Bay’s Transformers are much more violent than the TV cartoon. But at least initially, Prime seemed to regret the bloodshed (er, oilshed). “You left me no choice, brother,” he whispers over the lifeless body of Megatron. And he memorializes one of the dead Autobots by praising his newfound human allies. In that first movie, Prime seems like an old soul, but a hopeful one, too.

The shift really begins with the first sequel, Revenge of the Fallen. Although the Transformers still work with our military, their alliance quickly frays. In this next scene, he claims to withhold intelligence from the U.S. government because he’s witnessed the “human capacity for war.” Takes one to know one, Optimus!

As Prime’s frustration with humanity grows, so does his taste for violence. Instead of “You left me no choice, brother,” Prime screams “Give me your face!” as he rips apart the head of the primary antagonist in Revenge of the Fallen. This time he has a choice, and he chooses face ripping.

“I rise. You fall!” is right on the line between cool action hero one-liner and murder-bragging. By Dark of the Moon two years later, Optimus is regularly accusing humans of deceit and proudly announcing stuff like, “We will kill them all!”

After hacking Shockwave to bits (“You die!”) he gets into a massive fight with Megatron and Sentinel Prime, a former Autobot leader who betrays his comrades in an effort to resurrect their home planet, Cybertron. Optimus brutally decapitates Megatron, but this is Megatron and it’s the heat of battle, so okay fine. But then he straight-up executes a prone Sentinel Prime by shooting him in the back, and then again in the head.

At this point, Optimus Prime, hero to millions of ’80s children, is blowing away defenseless enemies. Is this Transformers or a robot reboot of Dirty Harry?

Dark of the Moon wraps up with a Cullen monologue in which Prime promises that “The day will never come that we forsake this planet and its people.” One movie later, that day came. In 2014’s Age of Extinction, Optimus regrets helping humanity (“How many more of my kind must be sacrificed to atone for your mistakes?”), fantasizes about sadistic revenge (“They slaughtered Ratchet ... I’m gonna tear them apart!”), and then “recruits” the Dinobots to his cause by threatening to murder them. “We’re giving you freedom!” he says to Grimlock while punching him in the face. After he bests this robot T-Rex in a fight, Optimus holds his sword to the Dinobot’s head and says, “You defend my family or die!” Yep, that sure sounds like freedom to me!

By the time Optimus delivers his obligatory inspirational rallying cry — “Autobots: We’re going to prove who we are, and why we’re here!” — his image as an honorable warrior has pretty much been flushed down a toilet that can turn into a potty-mouthed robot. (I remain shocked this idea hasn’t appeared in an actual Transformers movie yet.)

To recap: Movie Optimus complains about protecting mankind, and threatens to stop. He kills his enemies in cold blood, and seems to enjoy it.

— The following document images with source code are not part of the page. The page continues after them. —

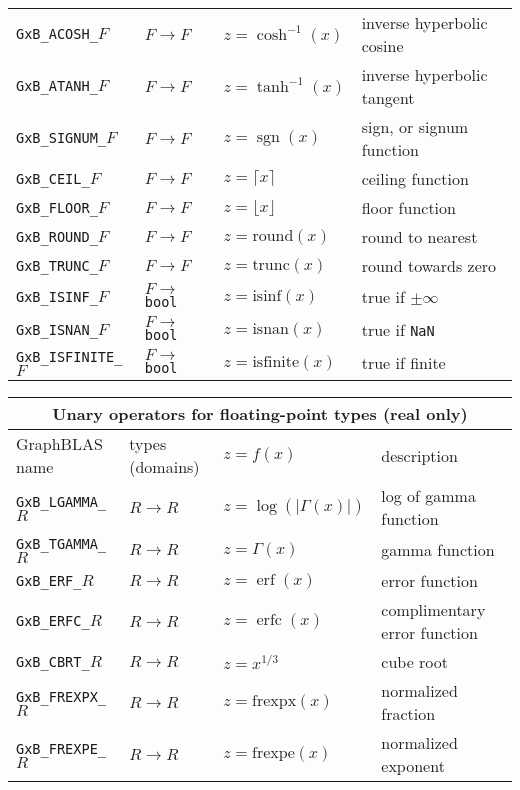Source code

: \documentclass[12pt]{article}
\DeclareMathOperator{\sgn}{sgn}
\DeclareMathOperator{\erf}{erf}
\DeclareMathOperator{\erfc}{erfc}
\begin{document}
{\begin{tabular}{|llll|}
\verb'GxB_ACOSH_'$F$    & $F \rightarrow F$ & $z = \cosh^{-1}(x)$        & inverse hyperbolic cosine \\
\verb'GxB_ATANH_'$F$    & $F \rightarrow F$ & $z = \tanh^{-1}(x)$        & inverse hyperbolic tangent \\
\hline
\verb'GxB_SIGNUM_'$F$   & $F \rightarrow F$ & $z = \sgn(x)$                 & sign, or signum function \\
\verb'GxB_CEIL_'$F$     & $F \rightarrow F$ & $z = \lceil x \rceil $       & ceiling function \\
\verb'GxB_FLOOR_'$F$    & $F \rightarrow F$ & $z = \lfloor x \rfloor $     & floor function \\
\verb'GxB_ROUND_'$F$    & $F \rightarrow F$ & $z = \mbox{round}(x)$        & round to nearest \\
\verb'GxB_TRUNC_'$F$    & $F \rightarrow F$ & $z = \mbox{trunc}(x)$        & round towards zero \\
\hline
\verb'GxB_ISINF_'$F$    & $F \rightarrow $ \verb'bool' & $z = \mbox{isinf}(x)$ & true if $\pm \infty$ \\
\verb'GxB_ISNAN_'$F$    & $F \rightarrow $ \verb'bool' & $z = \mbox{isnan}(x)$ & true if \verb'NaN' \\
\verb'GxB_ISFINITE_'$F$ & $F \rightarrow $ \verb'bool' & $z = \mbox{isfinite}(x)$ & true if finite \\
\hline
\end{tabular}
\vspace{0.2in}

\begin{tabular}{|llll|}
\hline
\multicolumn{4}{|c|}{Unary operators for floating-point types (real only)} \\
\hline
GraphBLAS name          & types (domains)   & $z=f(x)$      & description \\
\hline
\verb'GxB_LGAMMA_'$R$   & $R \rightarrow R$ & $z = \log(|\Gamma (x)|)$  & log of gamma function \\
\verb'GxB_TGAMMA_'$R$   & $R \rightarrow R$ & $z = \Gamma(x)$        & gamma function \\
\verb'GxB_ERF_'$R$      & $R \rightarrow R$ & $z = \erf(x)$          & error function \\
\verb'GxB_ERFC_'$R$     & $R \rightarrow R$ & $z = \erfc(x)$         & complimentary error function \\
\verb'GxB_CBRT_'$R$     & $R \rightarrow R$ & $z = x^{1/3}$          & cube root \\
\hline
\verb'GxB_FREXPX_'$R$   & $R \rightarrow R$ & $z = \mbox{frexpx}(x)$  & normalized fraction \\
\verb'GxB_FREXPE_'$R$   & $R \rightarrow R$ & $z = \mbox{frexpe}(x)$  & normalized exponent \\
\hline
\end{tabular}
\vspace{0.2in}

}
\end{document}
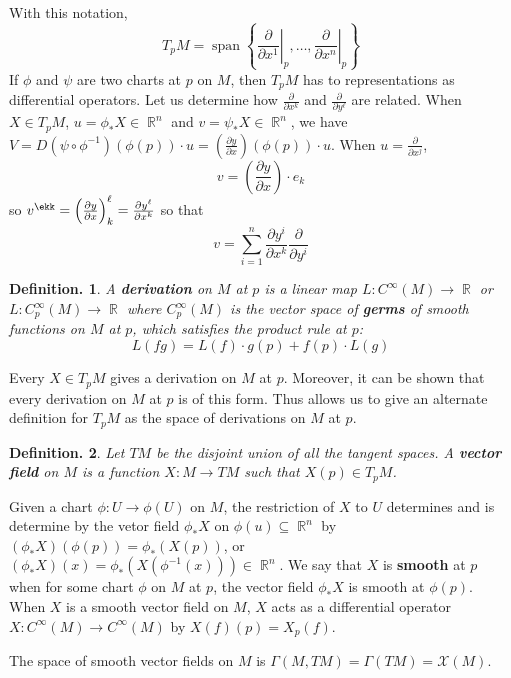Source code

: \documentclass[11pt, a4paper]{memoir}
\DeclareMathOperator{\R}{{\mathbb{R}}}
\theoremstyle{change}
\theoremstyle{plain}
\theoremstyle{nonumberplain}
\newtheorem{definition}{Definition.}
\DeclareMathOperator{\spn}{span}
\newcommand{\prt}[2]{\ensuremath{\frac{\partial #1}{\partial #2}}}
\numberwithin{equation}{section}
\begin{document}
With this notation,
\begin{equation*}
    T_pM=\spn\left\{\left.\prt{}{x^1}\right\rvert_p,\ldots,\left.\prt{}{x^n}\right\rvert_p\right\}
\end{equation*}
If $\phi$ and $\psi$ are two charts at $p$ on $M$, then $T_pM$ has to representations as differential operators.
Let us determine how $\prt{}{x^k}$ and $\prt{}{y^\ell}$ are related.
When $X\in T_pM$, $u=\phi_*X\in\R^n$ and $v=\psi_*X\in\R^n$, we have $V=D(\psi\circ\phi^{-1})(\phi(p))\cdot u=\left(\prt{y}{x}\right)(\phi(p))\cdot u$.
When $u=\prt{}{x^j}$,
\begin{equation*}
    v=\left(\prt{y}{x}\right)\cdot e_k
\end{equation*}
so $v^\ekk=\left(\prt{y}{x}\right)_k^\ell=\prt{y^\ell}{x^k}$ so that
\begin{equation*}
    v=\sum_{i=1}^n\prt{y^i}{x^k}\prt{}{y^i}
\end{equation*}
\begin{definition}
    A \textbf{derivation} on $M$ at $p$ is a linear map $L:C^\infty(M)\to\R$ or $L:C_p^\infty(M)\to\R$ where $C_p^\infty(M)$ is the vector space of \textbf{germs} of smooth functions on $M$ at $p$, which satisfies the product rule at $p$:
    \begin{equation*}
        L(fg)=L(f)\cdot g(p)+f(p)\cdot L(g)
    \end{equation*}
\end{definition}
Every $X\in T_pM$ gives a derivation on $M$ at $p$.
Moreover, it can be shown that every derivation on $M$ at $p$ is of this form.
Thus allows us to give an alternate definition for $T_pM$ as the space of derivations on $M$ at $p$.

\begin{definition}
    Let $TM$ be the disjoint union of all the tangent spaces.
    A \textbf{vector field} on $M$ is a function $X:M\to TM$ such that $X(p)\in T_pM$.
\end{definition}
Given a chart $\phi:U\to\phi(U)$ on $M$, the restriction of $X$ to $U$ determines and is determine by the vetor field $\phi_*X$ on $\phi(u)\subseteq\R^n$ by $(\phi_*X)(\phi(p))=\phi_*(X(p))$, or $(\phi_*X)(x)=\phi_*(X(\phi^{-1}(x)))\in\R^n$.
We say that $X$ is \textbf{smooth} at $p$ when for some chart $\phi$ on $M$ at $p$, the vector field $\phi_*X$ is smooth at $\phi(p)$.
When $X$ is a smooth vector field on $M$, $X$ acts as a differential operator $X:C^\infty(M)\to C^\infty(M)$ by $X(f)(p)=X_p(f)$.

The space of smooth vector fields on $M$ is $\Gamma(M,TM)=\Gamma(TM)=\mathcal{X}(M)$.
\end{document}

When “bad” Optimus shows up in The Last Knight, how will anyone know the difference?

A die-hard Transformers movie fan might argue that this was Bay’s plan all along; to gradually and subversively tarnish this icon of courage and selflessness. Our world is so poisonous, they might argue, that it’s tainted this pure soul. And I might be on board with this argument if that amount of care was put into literally any other aspect of these Transformers movies. It’s not. They’re messy, confusing, and on more than one occasion they don’t make basic visual or narrative sense.

Even if we give Bay and his writers the benefit of the doubt, and we buy the notion that this was their plan all along, that raises another question: Why? For Unicron’s sake, his name is Optimus Prime. Not Cynicus Prime, not Murderus Prime — Optimus Prime. His whole purpose is to represent optimism, fairness, and hope. If you take the one character people like in these Transformers movies, turn him into a raging a-hole, and surround him with personality-free human characters, what do you have left? I guess we’re about to find out.